* _What needs to be done_: The result should be every line that contains the word "documentclass", taken from the material.

* _Data to use_:
______________________________

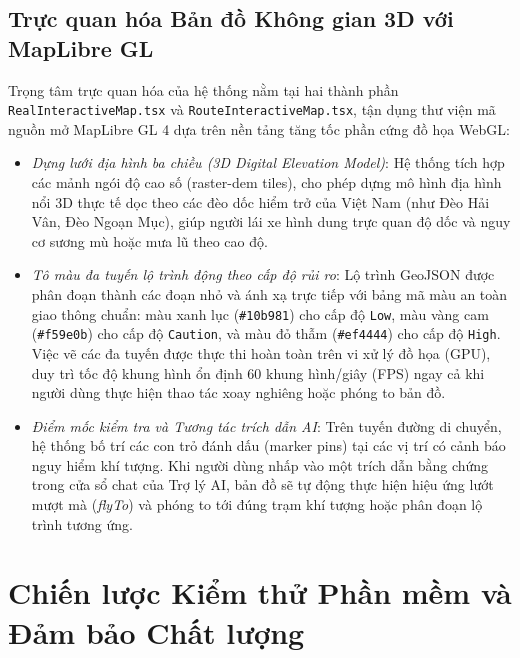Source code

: \subsection{Trực quan hóa Bản đồ Không gian 3D với MapLibre GL}
Trọng tâm trực quan hóa của hệ thống nằm tại hai thành phần \texttt{RealInteractiveMap.tsx} và \texttt{RouteInteractiveMap.tsx}, tận dụng thư viện mã nguồn mở MapLibre GL 4 dựa trên nền tảng tăng tốc phần cứng đồ họa WebGL:
\begin{itemize}
    \item[-] \textit{Dựng lưới địa hình ba chiều (3D Digital Elevation Model)}: Hệ thống tích hợp các mảnh ngói độ cao số (raster-dem tiles), cho phép dựng mô hình địa hình nổi 3D thực tế dọc theo các đèo dốc hiểm trở của Việt Nam (như Đèo Hải Vân, Đèo Ngoạn Mục), giúp người lái xe hình dung trực quan độ dốc và nguy cơ sương mù hoặc mưa lũ theo cao độ.
    \item[-] \textit{Tô màu đa tuyến lộ trình động theo cấp độ rủi ro}: Lộ trình GeoJSON được phân đoạn thành các đoạn nhỏ và ánh xạ trực tiếp với bảng mã màu an toàn giao thông chuẩn: màu xanh lục (\texttt{\#10b981}) cho cấp độ \texttt{Low}, màu vàng cam (\texttt{\#f59e0b}) cho cấp độ \texttt{Caution}, và màu đỏ thẫm (\texttt{\#ef4444}) cho cấp độ \texttt{High}. Việc vẽ các đa tuyến được thực thi hoàn toàn trên vi xử lý đồ họa (GPU), duy trì tốc độ khung hình ổn định 60 khung hình/giây (FPS) ngay cả khi người dùng thực hiện thao tác xoay nghiêng hoặc phóng to bản đồ.
    \item[-] \textit{Điểm mốc kiểm tra và Tương tác trích dẫn AI}: Trên tuyến đường di chuyển, hệ thống bố trí các con trỏ đánh dấu (marker pins) tại các vị trí có cảnh báo nguy hiểm khí tượng. Khi người dùng nhấp vào một trích dẫn bằng chứng trong cửa sổ chat của Trợ lý AI, bản đồ sẽ tự động thực hiện hiệu ứng lướt mượt mà (\textit{flyTo}) và phóng to tới đúng trạm khí tượng hoặc phân đoạn lộ trình tương ứng.
\end{itemize}

\section{Chiến lược Kiểm thử Phần mềm và Đảm bảo Chất lượng}
\label{sec:testing_qa_strategy}

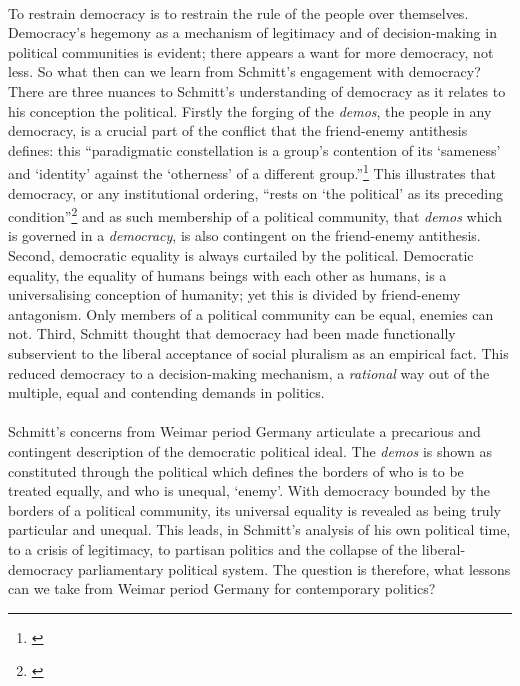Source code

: \documentclass[12pt,a4paper,titlepage]{article}
\begin{document}
\paragraph{}To restrain democracy is to restrain the rule of the people over themselves. Democracy's hegemony as a mechanism of legitimacy and of decision-making in political communities is evident; there appears a want for more democracy, not less.  So what then can we learn from Schmitt's engagement with democracy? There are three nuances to Schmitt's understanding of democracy as it relates to his conception the political. Firstly the forging of the \emph{demos}, the people in any democracy, is a crucial part of the conflict that the friend-enemy antithesis defines: this ``paradigmatic constellation is a group's contention of its `sameness' and `identity' against the `otherness' of a different group.''\footnote{\cite[p.156]{Preuss:1999cs}} This illustrates that democracy, or any institutional ordering, ``rests on `the political' as its preceding condition''\footnote{\cite[p.157]{Preuss:1999cs}} and as such membership of a political community, that \emph{demos} which is governed in a \emph{democracy}, is also contingent on the friend-enemy antithesis. Second, democratic equality is always curtailed by the political. Democratic equality, the equality of humans beings with each other as humans, is a universalising conception of humanity; yet this is divided by friend-enemy antagonism. Only members of a political community can be equal, enemies can not. Third, Schmitt thought that democracy had been made functionally subservient to the liberal acceptance of social pluralism as an empirical fact. This reduced democracy to a decision-making mechanism, a \emph{rational} way out of the multiple, equal and contending demands in politics.

\paragraph{}Schmitt's concerns from Weimar period Germany articulate a precarious and contingent description of the democratic political ideal. The \emph{demos} is shown as constituted through the political which defines the borders of who is to be treated equally, and who is unequal, `enemy'. With democracy bounded by the borders of a political community, its universal equality is revealed as being truly particular and unequal. This leads, in Schmitt's analysis of his own political time, to a crisis of legitimacy, to partisan politics and the collapse of the liberal-democracy parliamentary political system. The question is therefore, what lessons can we take from Weimar period Germany for contemporary politics?
\end{document}
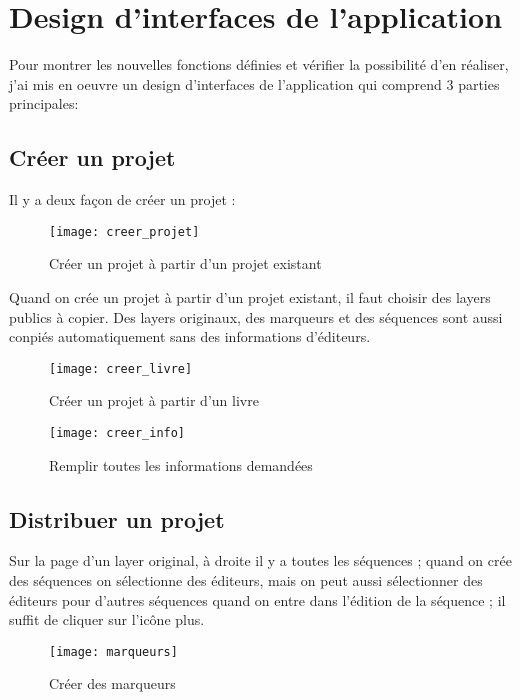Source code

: \section{Design d'interfaces de l'application}

Pour montrer les nouvelles fonctions définies et vérifier la possibilité d'en réaliser, j'ai mis en oeuvre un design d'interfaces de l'application qui comprend 3 parties principales: 

\subsection{Créer un projet}

Il y a deux façon de créer un projet :

\begin{figure}[H]
\centering
\texttt{[image: creer\_projet]}
\caption{Créer un projet à partir d'un projet existant}
\end{figure}

Quand on crée un projet à partir d'un projet existant, il faut choisir des layers publics à copier. Des layers originaux, des marqueurs et des séquences sont aussi conpiés automatiquement sans des informations d'éditeurs. 

\begin{figure}[H]
\centering
\texttt{[image: creer\_livre]}
\caption{Créer un projet à partir d'un livre}
\end{figure}

\begin{figure}[H]
\centering
\texttt{[image: creer\_info]}
\caption{Remplir toutes les informations demandées}
\end{figure}

\subsection{Distribuer un projet}

Sur la page d'un layer original, à droite il y a toutes les séquences ; quand on crée des séquences on sélectionne des éditeurs, mais on peut aussi sélectionner des éditeurs pour d'autres séquences quand on entre dans l'édition de la séquence ; il suffit de cliquer sur l'icône plus.

\begin{figure}[H]
\centering
\texttt{[image: marqueurs]}
\caption{Créer des marqueurs}
\end{figure}

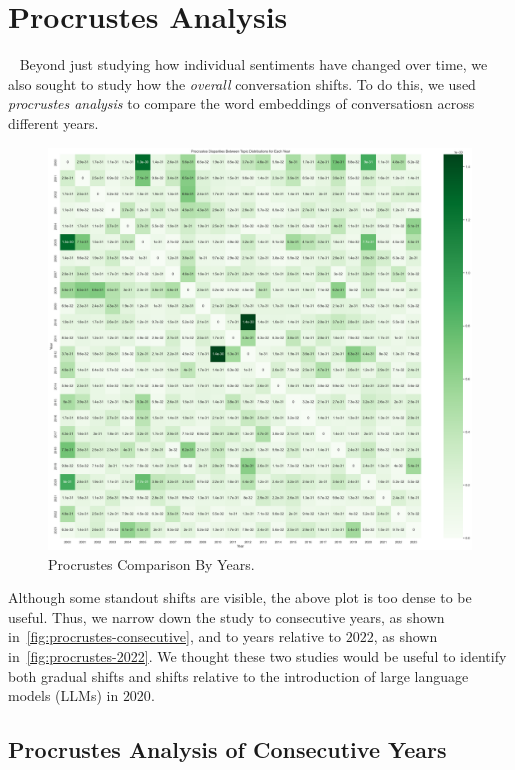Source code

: \section{Procrustes Analysis}~\label{sec:procrustes}
Beyond just studying how individual sentiments have changed over time,
we also sought to study how the \emph{overall} conversation shifts.
To do this, we used \emph{procrustes analysis} to compare the
word embeddings of conversatiosn across different years.

\begin{figure}[H]
  \centering
  \includegraphics[width=\textwidth]{figures/procrustes/heatmap.png}
  \caption{Procrustes Comparison By Years.}
  \label{fig:procrustes-heatmap}
\end{figure}

Although some standout shifts are visible, the above plot is too dense to be useful.
Thus, we narrow down the study to consecutive years, as shown in~\cref{fig:procrustes-consecutive},
and to years relative to $2022$, as shown in~\cref{fig:procrustes-2022}.
We thought these two studies would be useful to identify both gradual shifts
and shifts relative to the introduction of large language models (LLMs)
in $2020$.

\subsection{Procrustes Analysis of Consecutive Years}~\label{subsec:procrustes-consecutive}

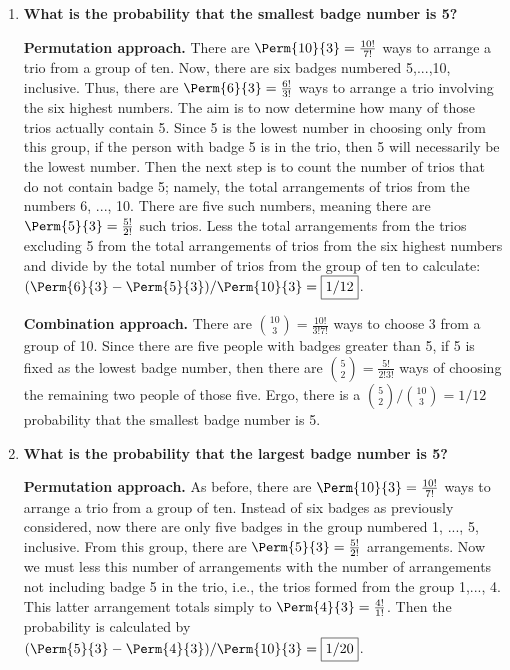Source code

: \documentclass[10pt, oneside]{article}
\begin{document}
\begin{enumerate}[label=2.\arabic*]
	\begin{enumerate}
	\item  \begin{tcolorbox}[
  colback=Cerulean!5!white,
  colframe=Cerulean!75!black]
	\textbf{What is the probability that the smallest badge number is 5?}
	\end{tcolorbox}
	
	\textbf{Permutation approach.} There are $\Perm{10}{3} = \frac{10!}{7!}$ ways to arrange a trio from a group of ten. Now, there are six badges numbered 5,...,10, inclusive. Thus, there are $\Perm{6}{3} = \frac{6!}{3!}$ ways to arrange a trio involving the six highest numbers. The aim is to now determine how many of those trios actually contain 5. Since 5 is the lowest number in choosing only from this group, if the person with badge 5 is in the trio, then 5 will necessarily be the lowest number. Then the next step is to count the number of trios that do not contain badge 5; namely, the total arrangements of trios from the numbers 6, ..., 10. There are five such numbers, meaning there are $\Perm{5}{3} = \frac{5!}{2!}$ such trios. Less the total arrangements from the trios excluding 5 from the total arrangements of trios from the six highest numbers and divide by the total number of trios from the group of ten to calculate: $(\Perm{6}{3} - \Perm{5}{3}) / \Perm{10}{3} = \boxed{1/12}$.
	
	\textbf{Combination approach.} There are $\binom {10}{3} = \frac{10!}{3!7!}$ ways to choose 3 from a group of 10. Since there are five people with badges greater than 5, if 5 is fixed as the lowest badge number, then there are $\binom 52 = \frac{5!}{2! 3!}$ ways of choosing the remaining two people of those five. Ergo, there is a $\binom{5}{2} / \binom {10}{3} = \boxed{1/12}$ probability that the smallest badge number is 5.
	
	\item \begin{tcolorbox}[
  colback=Cerulean!5!white,
  colframe=Cerulean!75!black]
	\textbf{What is the probability that the largest badge number is 5?}
	\end{tcolorbox}
	
	\textbf{Permutation approach.} As before, there are $\Perm{10}{3} = \frac{10!}{7!}$ ways to arrange a trio from a group of ten. Instead of six badges as previously considered, now there are only five badges in the group numbered 1, ..., 5, inclusive. From this group, there are $\Perm{5}{3} = \frac{5!}{2!}$ arrangements. Now we must less this number of arrangements with the number of arrangements not including badge 5 in the trio, i.e., the trios formed from the group 1,..., 4. This latter arrangement totals simply to $\Perm{4}{3} = \frac{4!}{1!}$. Then the probability is calculated by $(\Perm{5}{3} - \Perm{4}{3}) / \Perm{10}{3} = \boxed{1/20}$. 
	

\end{enumerate}
\end{enumerate}
\end{document}
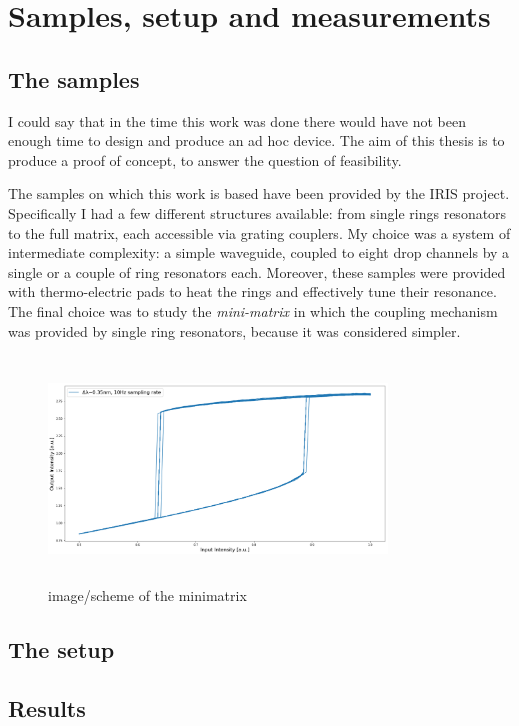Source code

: \chapter{Samples, setup and measurements}

\section{The samples}
I could say that in the time this work was done there would have not been enough time to design and produce an ad hoc device. The aim of this thesis is to produce a proof of concept, to answer the question of feasibility.
\vspace{1em}

The samples on which this work is based have been provided by the IRIS project.
Specifically I had a few different structures available: from single rings resonators to the full matrix, each accessible via grating couplers.
My choice was a system of intermediate complexity: a simple waveguide, coupled to eight drop channels by a single or a couple of ring resonators each.
Moreover, these samples were provided with thermo-electric pads to heat the rings and effectively tune their resonance.
The final choice was to study the \textit{mini-matrix} in which the coupling mechanism was provided by single ring resonators, because it was considered simpler.

\begin{figure}[ht]
	\centering
	\includegraphics[draft,width=9cm,height=6cm]{figures/foo.png}
	\caption{image/scheme of the minimatrix}
	\label{fig:minimatrix_full}
\end{figure}

\section{The setup}

\section{Results}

______________________________

* _Problem solution_:
: \documentclass[12pt,a4paper,titlepage]{article}
: \documentclass[10pt, oneside]{article}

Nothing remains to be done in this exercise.